Electric attraction between proton and electron ought to bring them together
malibu wrote in
:
On Jan 1, 11:30 pm, Agent Smith agent-sm...@two-blocks-on-your-
left.com wrote:
" wrote
innews:66a30c30-9105-40f1-bc93-422f0d953ca8
@t1g2000pra.googlegroups.co
m:
On Jan 1, 9:04 pm, Randy Poe wrote:
On Jan 1, 8:18 pm, BURT wrote:
What is repulsing protons and electrons?
They behave as if they are the same charge.
They attract, which is why an electron is BOUND to
an atom and why it takes energy to free it.
- Randy
Maybe it's not attraction.
Perhaps unlike charges repel each other just half as much
as much as like charges repel each other.

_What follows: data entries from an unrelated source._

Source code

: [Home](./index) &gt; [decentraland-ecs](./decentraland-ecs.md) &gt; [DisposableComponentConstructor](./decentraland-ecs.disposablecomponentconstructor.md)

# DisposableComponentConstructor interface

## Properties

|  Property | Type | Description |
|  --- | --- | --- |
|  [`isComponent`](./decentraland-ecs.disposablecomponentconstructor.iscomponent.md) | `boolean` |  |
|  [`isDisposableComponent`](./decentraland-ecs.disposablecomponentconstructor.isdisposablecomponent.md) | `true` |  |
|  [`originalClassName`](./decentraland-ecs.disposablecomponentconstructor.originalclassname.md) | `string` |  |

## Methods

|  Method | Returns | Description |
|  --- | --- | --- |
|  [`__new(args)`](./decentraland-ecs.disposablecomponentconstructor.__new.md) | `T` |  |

You have to solve the Schroedinger equation in the 1/r potential to
see the answer. It's because the electron's de Broglie wavelength is
much much greater than the proton's de Broglie wavelength, so the two
don't 'touch.' It's one of those things where the probabilistic
nature of QM makes our classical intuition unreliable, and applying
the logic of 'billiard ball' particles gives the wrong answer. If
you can't solve differential equations, you can't understand.

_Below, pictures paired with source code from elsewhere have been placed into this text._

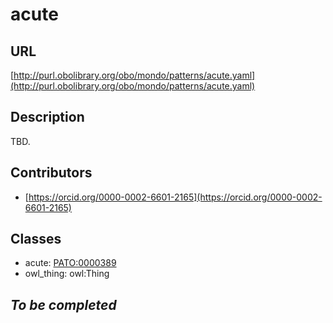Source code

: # acute 
## URL 
[http://purl.obolibrary.org/obo/mondo/patterns/acute.yaml](http://purl.obolibrary.org/obo/mondo/patterns/acute.yaml)
## Description 
TBD.
## Contributors 
* [https://orcid.org/0000-0002-6601-2165](https://orcid.org/0000-0002-6601-2165) 
## Classes 
* acute: [PATO:0000389](http://purl.obolibrary.org/obo/PATO_0000389) 
* owl_thing: owl:Thing 
## _To be completed_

That is so much hooey bull****.
If you can't explain it to a 10 year-old, you
don't know it.
If you don't have a conceptual model, you are
in Quite Mad land.
Here, I'll answer- a virtual particle is
a negative charge perfectly lying in the same place with and
cancelling a positive charge. When this virtual particle
encounters a rapidly-spinning part of space, it gives
both the negative and positive charge the same spin.
Since spinning charges create magnetic fields, and
two different charges spinning the same way create
opposite fields, the charges separate and
are held at a distance by their opposite magnetism.
But their electrical attraction still holds them together at that
distance.
You've obviously never taken a physics class. Faraday's Law can't be
explained to a ten year old, and yet we see it work every time we turn
on an electric circuit.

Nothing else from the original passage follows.